INPUT FOR THIS TASK
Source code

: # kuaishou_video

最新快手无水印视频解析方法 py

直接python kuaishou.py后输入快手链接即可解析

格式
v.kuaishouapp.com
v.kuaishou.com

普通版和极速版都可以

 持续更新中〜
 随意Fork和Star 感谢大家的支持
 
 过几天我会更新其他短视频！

WORK REQUEST
Each line above must be printed exactly as it appears.

RESULT FOR THIS EXERCISE
Source code

: # kuaishou_video

最新快手无水印视频解析方法 py

直接python kuaishou.py后输入快手链接即可解析

格式
v.kuaishouapp.com
v.kuaishou.com

普通版和极速版都可以

 持续更新中〜
 随意Fork和Star 感谢大家的支持
 
 过几天我会更新其他短视频！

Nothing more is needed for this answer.